Repeat the listing that follows, character for character, minus the pictures.
++++++++++++++++++++
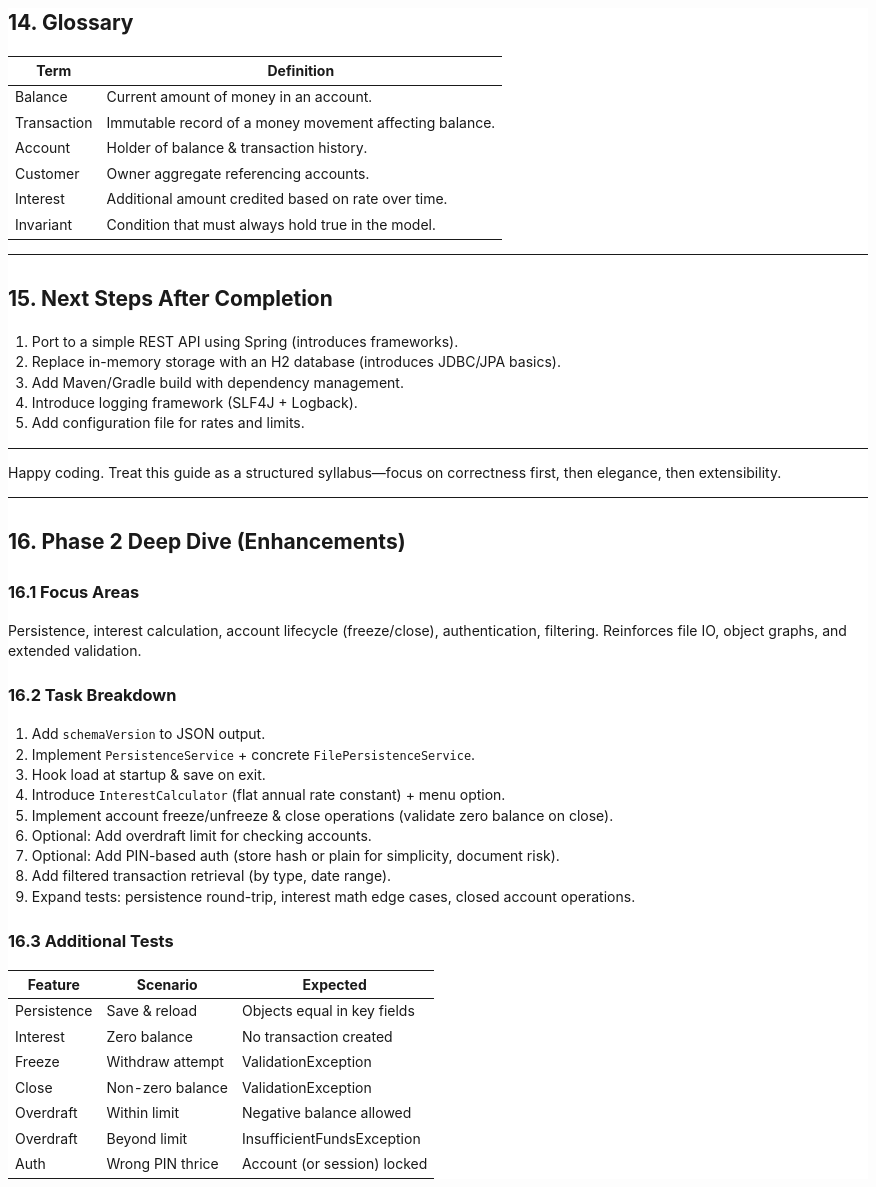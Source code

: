 ## 14. Glossary
| Term | Definition |
|------|------------|
| Balance | Current amount of money in an account. |
| Transaction | Immutable record of a money movement affecting balance. |
| Account | Holder of balance & transaction history. |
| Customer | Owner aggregate referencing accounts. |
| Interest | Additional amount credited based on rate over time. |
| Invariant | Condition that must always hold true in the model. |

---
## 15. Next Steps After Completion
1. Port to a simple REST API using Spring (introduces frameworks).
2. Replace in-memory storage with an H2 database (introduces JDBC/JPA basics).
3. Add Maven/Gradle build with dependency management.
4. Introduce logging framework (SLF4J + Logback).
5. Add configuration file for rates and limits.

---
Happy coding. Treat this guide as a structured syllabus—focus on correctness first, then elegance, then extensibility.

---
## 16. Phase 2 Deep Dive (Enhancements)

### 16.1 Focus Areas
Persistence, interest calculation, account lifecycle (freeze/close), authentication, filtering. Reinforces file IO, object graphs, and extended validation.

### 16.2 Task Breakdown
1. Add `schemaVersion` to JSON output.
2. Implement `PersistenceService` + concrete `FilePersistenceService`.
3. Hook load at startup & save on exit.
4. Introduce `InterestCalculator` (flat annual rate constant) + menu option.
5. Implement account freeze/unfreeze & close operations (validate zero balance on close).
6. Optional: Add overdraft limit for checking accounts.
7. Optional: Add PIN-based auth (store hash or plain for simplicity, document risk).
8. Add filtered transaction retrieval (by type, date range).
9. Expand tests: persistence round-trip, interest math edge cases, closed account operations.

### 16.3 Additional Tests
| Feature | Scenario | Expected |
|---------|----------|----------|
| Persistence | Save & reload | Objects equal in key fields |
| Interest | Zero balance | No transaction created |
| Freeze | Withdraw attempt | ValidationException |
| Close | Non-zero balance | ValidationException |
| Overdraft | Within limit | Negative balance allowed |
| Overdraft | Beyond limit | InsufficientFundsException |
| Auth | Wrong PIN thrice | Account (or session) locked |

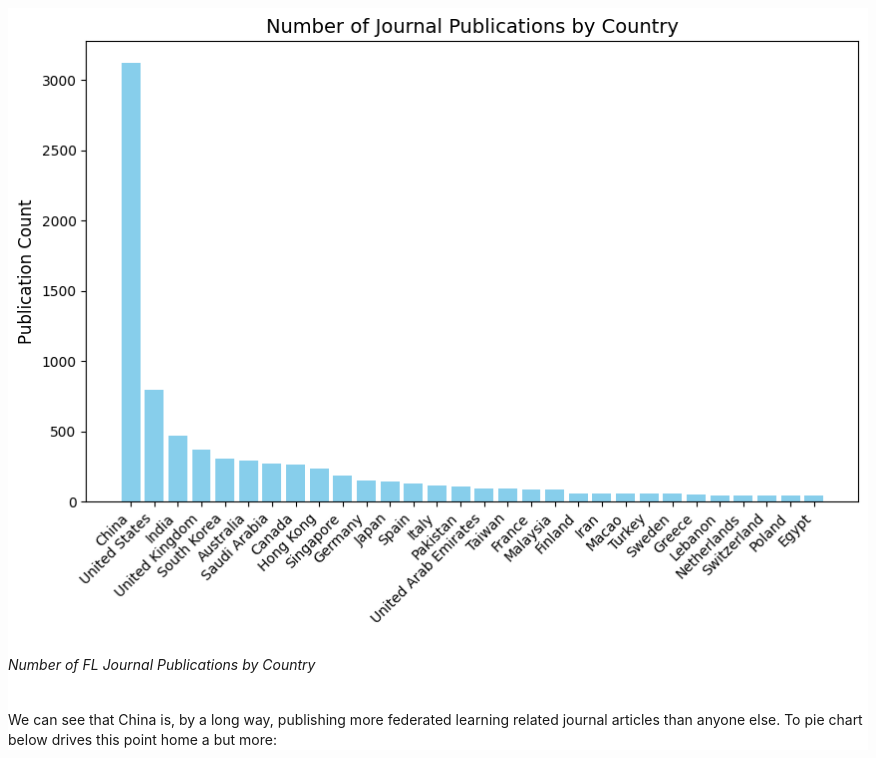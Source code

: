 ![Quick look at the data](/assets/img/Blog/scopus_fl_journals_country.png)

<div class="caption text-center">
    <i>Number of FL Journal Publications by Country</i>
</div>  <br>

We can see that China is, by a long way, publishing more federated learning related journal articles than anyone else. To pie chart below drives this point home a but more:


<div style="text-align: center;">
++++++++++++++++++++
Your response:
Source code

: ## 14. Glossary
| Term | Definition |
|------|------------|
| Balance | Current amount of money in an account. |
| Transaction | Immutable record of a money movement affecting balance. |
| Account | Holder of balance & transaction history. |
| Customer | Owner aggregate referencing accounts. |
| Interest | Additional amount credited based on rate over time. |
| Invariant | Condition that must always hold true in the model. |

---
## 15. Next Steps After Completion
1. Port to a simple REST API using Spring (introduces frameworks).
2. Replace in-memory storage with an H2 database (introduces JDBC/JPA basics).
3. Add Maven/Gradle build with dependency management.
4. Introduce logging framework (SLF4J + Logback).
5. Add configuration file for rates and limits.

---
Happy coding. Treat this guide as a structured syllabus—focus on correctness first, then elegance, then extensibility.

---
## 16. Phase 2 Deep Dive (Enhancements)

### 16.1 Focus Areas
Persistence, interest calculation, account lifecycle (freeze/close), authentication, filtering. Reinforces file IO, object graphs, and extended validation.

### 16.2 Task Breakdown
1. Add `schemaVersion` to JSON output.
2. Implement `PersistenceService` + concrete `FilePersistenceService`.
3. Hook load at startup & save on exit.
4. Introduce `InterestCalculator` (flat annual rate constant) + menu option.
5. Implement account freeze/unfreeze & close operations (validate zero balance on close).
6. Optional: Add overdraft limit for checking accounts.
7. Optional: Add PIN-based auth (store hash or plain for simplicity, document risk).
8. Add filtered transaction retrieval (by type, date range).
9. Expand tests: persistence round-trip, interest math edge cases, closed account operations.

### 16.3 Additional Tests
| Feature | Scenario | Expected |
|---------|----------|----------|
| Persistence | Save & reload | Objects equal in key fields |
| Interest | Zero balance | No transaction created |
| Freeze | Withdraw attempt | ValidationException |
| Close | Non-zero balance | ValidationException |
| Overdraft | Within limit | Negative balance allowed |
| Overdraft | Beyond limit | InsufficientFundsException |
| Auth | Wrong PIN thrice | Account (or session) locked |

Source code

: ![Quick look at the data](/assets/img/Blog/scopus_fl_journals_country.png)

<div class="caption text-center">
    <i>Number of FL Journal Publications by Country</i>
</div>  <br>

We can see that China is, by a long way, publishing more federated learning related journal articles than anyone else. To pie chart below drives this point home a but more:


<div style="text-align: center;">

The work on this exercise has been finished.